ASSIGNED TASK
Filter the records below and copy every line containing the word "Eric".

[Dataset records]
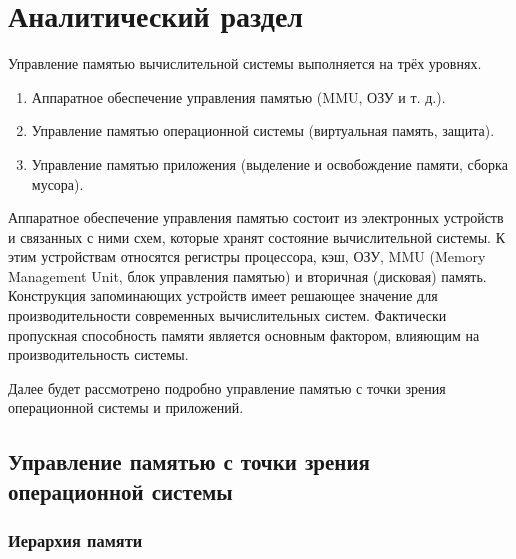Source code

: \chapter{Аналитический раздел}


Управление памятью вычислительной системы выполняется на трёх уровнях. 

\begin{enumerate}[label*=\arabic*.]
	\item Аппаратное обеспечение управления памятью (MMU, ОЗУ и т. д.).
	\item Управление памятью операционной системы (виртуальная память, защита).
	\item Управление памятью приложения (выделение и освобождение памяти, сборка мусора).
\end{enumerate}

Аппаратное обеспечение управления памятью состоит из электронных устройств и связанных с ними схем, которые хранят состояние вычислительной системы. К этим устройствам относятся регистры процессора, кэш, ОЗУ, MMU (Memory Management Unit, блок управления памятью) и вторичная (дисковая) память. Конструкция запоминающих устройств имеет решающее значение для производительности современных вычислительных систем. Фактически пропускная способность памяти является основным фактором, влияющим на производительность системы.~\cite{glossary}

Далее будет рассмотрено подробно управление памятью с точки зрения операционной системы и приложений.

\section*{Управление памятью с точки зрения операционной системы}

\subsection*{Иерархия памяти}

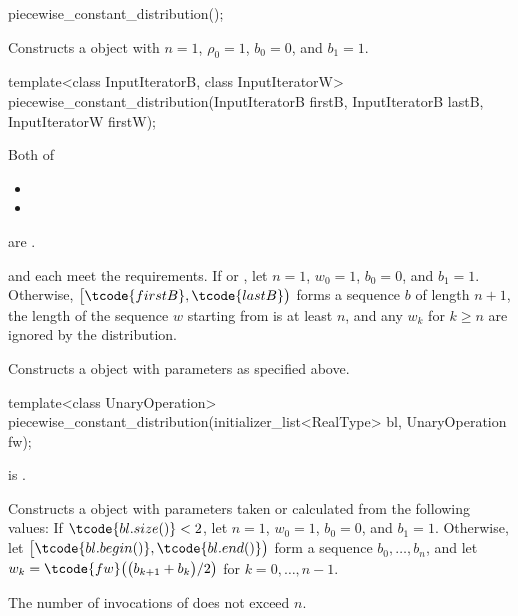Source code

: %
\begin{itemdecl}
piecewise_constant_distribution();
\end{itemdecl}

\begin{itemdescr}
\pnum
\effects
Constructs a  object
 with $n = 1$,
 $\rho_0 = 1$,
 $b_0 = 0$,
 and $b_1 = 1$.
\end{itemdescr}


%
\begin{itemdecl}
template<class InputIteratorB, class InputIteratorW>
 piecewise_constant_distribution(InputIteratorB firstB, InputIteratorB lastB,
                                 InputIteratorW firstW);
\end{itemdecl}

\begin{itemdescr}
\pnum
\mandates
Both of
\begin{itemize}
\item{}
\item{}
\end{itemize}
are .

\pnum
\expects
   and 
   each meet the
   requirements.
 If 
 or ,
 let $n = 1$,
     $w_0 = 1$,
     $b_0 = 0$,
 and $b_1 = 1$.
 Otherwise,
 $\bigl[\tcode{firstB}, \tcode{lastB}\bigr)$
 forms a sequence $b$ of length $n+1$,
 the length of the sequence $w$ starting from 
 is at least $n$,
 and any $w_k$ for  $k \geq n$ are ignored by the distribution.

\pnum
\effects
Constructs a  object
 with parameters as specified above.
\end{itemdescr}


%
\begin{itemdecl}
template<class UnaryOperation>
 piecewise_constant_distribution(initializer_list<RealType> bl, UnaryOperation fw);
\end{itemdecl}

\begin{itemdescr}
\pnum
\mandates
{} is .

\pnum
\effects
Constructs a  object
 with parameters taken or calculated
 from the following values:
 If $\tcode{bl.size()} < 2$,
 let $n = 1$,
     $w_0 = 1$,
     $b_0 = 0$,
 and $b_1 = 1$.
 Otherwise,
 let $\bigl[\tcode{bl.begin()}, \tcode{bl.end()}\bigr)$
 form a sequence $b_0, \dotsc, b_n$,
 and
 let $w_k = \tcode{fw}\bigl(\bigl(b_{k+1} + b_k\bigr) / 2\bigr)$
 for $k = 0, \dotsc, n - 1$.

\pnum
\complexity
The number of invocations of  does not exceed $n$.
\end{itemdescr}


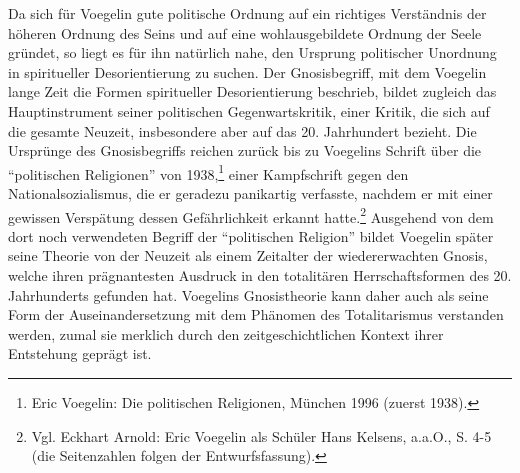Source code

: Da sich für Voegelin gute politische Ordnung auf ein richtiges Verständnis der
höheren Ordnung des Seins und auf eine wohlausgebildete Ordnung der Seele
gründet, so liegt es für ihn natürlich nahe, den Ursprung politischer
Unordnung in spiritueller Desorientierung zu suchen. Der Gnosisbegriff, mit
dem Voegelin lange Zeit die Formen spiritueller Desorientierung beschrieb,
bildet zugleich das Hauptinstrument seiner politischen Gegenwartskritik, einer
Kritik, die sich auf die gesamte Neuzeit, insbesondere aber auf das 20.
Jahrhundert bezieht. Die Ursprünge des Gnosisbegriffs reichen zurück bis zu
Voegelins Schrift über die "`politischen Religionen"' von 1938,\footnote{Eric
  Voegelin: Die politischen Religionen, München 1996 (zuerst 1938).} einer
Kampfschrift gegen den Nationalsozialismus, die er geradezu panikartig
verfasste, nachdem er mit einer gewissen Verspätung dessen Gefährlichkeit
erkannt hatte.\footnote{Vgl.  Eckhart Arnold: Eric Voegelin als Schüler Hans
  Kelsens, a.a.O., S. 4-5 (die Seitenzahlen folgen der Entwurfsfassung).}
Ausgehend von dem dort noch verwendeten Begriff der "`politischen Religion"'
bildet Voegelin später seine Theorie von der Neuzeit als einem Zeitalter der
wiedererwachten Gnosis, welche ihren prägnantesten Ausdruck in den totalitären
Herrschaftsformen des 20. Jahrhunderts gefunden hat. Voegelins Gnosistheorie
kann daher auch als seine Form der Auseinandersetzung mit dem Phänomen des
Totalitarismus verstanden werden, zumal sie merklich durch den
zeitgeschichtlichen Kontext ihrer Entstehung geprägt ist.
---
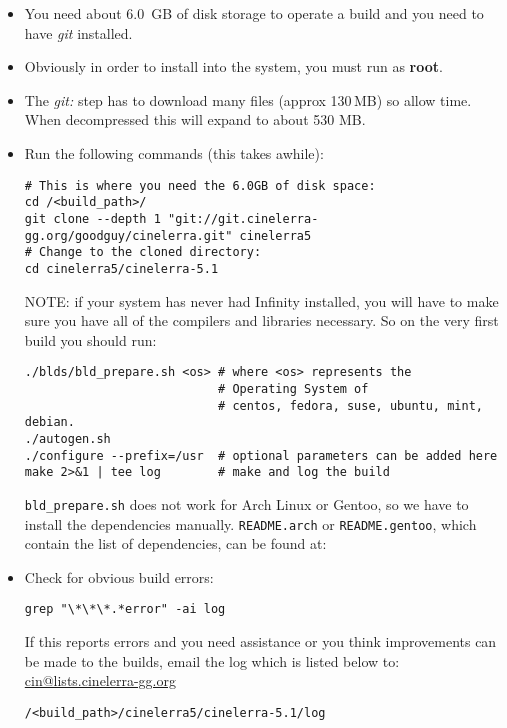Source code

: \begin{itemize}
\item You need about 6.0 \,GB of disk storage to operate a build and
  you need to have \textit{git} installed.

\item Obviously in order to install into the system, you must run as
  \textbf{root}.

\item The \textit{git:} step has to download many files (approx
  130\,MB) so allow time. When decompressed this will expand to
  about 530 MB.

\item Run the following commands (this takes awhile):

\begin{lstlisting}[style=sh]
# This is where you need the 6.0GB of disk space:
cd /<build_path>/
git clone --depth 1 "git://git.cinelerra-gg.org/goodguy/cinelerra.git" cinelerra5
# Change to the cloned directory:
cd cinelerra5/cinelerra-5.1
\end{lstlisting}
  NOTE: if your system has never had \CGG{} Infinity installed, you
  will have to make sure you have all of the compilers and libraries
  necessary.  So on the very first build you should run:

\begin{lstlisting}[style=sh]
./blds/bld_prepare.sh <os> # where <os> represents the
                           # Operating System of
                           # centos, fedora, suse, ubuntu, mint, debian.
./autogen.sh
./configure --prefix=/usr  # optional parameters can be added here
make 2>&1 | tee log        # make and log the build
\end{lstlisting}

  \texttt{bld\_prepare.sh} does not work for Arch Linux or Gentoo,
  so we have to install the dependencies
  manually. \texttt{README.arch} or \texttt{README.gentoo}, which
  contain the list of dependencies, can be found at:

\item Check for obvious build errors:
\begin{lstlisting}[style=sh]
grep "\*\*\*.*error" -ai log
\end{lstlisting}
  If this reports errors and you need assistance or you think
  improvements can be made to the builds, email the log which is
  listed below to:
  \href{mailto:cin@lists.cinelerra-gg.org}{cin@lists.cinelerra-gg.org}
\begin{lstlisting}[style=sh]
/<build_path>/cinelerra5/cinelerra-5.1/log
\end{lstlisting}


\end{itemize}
...
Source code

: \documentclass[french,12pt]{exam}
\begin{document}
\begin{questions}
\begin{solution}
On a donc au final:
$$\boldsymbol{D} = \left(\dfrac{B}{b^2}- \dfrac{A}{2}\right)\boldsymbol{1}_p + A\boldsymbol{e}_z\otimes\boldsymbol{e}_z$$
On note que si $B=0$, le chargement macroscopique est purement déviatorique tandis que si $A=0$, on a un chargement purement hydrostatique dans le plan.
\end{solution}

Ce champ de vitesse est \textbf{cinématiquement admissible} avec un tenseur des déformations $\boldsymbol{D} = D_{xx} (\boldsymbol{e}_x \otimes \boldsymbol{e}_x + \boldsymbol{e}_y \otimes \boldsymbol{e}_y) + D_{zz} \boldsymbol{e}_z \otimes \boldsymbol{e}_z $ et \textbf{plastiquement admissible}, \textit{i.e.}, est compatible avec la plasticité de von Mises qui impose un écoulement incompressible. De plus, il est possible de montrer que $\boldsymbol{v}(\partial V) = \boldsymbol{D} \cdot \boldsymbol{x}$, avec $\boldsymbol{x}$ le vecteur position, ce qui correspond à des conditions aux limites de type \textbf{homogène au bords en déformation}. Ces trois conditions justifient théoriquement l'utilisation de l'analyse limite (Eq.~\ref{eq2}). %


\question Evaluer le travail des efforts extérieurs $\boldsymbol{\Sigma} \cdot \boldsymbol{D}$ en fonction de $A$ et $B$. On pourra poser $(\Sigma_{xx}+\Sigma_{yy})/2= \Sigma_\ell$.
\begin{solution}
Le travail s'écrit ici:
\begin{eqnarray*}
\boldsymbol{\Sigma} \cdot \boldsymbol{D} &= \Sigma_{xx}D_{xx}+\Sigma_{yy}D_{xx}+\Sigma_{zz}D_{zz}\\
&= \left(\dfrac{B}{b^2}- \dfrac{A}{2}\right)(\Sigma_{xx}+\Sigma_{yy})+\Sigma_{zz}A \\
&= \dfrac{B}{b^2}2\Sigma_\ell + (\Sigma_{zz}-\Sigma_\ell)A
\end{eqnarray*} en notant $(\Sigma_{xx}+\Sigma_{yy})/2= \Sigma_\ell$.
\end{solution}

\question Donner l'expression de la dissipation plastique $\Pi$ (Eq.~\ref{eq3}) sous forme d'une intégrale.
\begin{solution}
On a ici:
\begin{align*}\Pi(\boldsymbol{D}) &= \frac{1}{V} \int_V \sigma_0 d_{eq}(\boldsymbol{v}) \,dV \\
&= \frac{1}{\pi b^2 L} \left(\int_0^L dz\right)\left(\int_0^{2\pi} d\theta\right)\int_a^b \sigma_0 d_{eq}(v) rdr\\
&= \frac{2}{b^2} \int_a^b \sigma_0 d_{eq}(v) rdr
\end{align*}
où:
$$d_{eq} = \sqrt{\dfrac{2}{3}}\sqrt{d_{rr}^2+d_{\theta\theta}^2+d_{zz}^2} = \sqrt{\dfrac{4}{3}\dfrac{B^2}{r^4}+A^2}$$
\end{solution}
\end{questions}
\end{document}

TASK SOLUTION
Voegelins Schrift über die "`politischen Religionen"' von 1938,\footnote{Eric
erkannt hatte.\footnote{Vgl.  Eckhart Arnold: Eric Voegelin als Schüler Hans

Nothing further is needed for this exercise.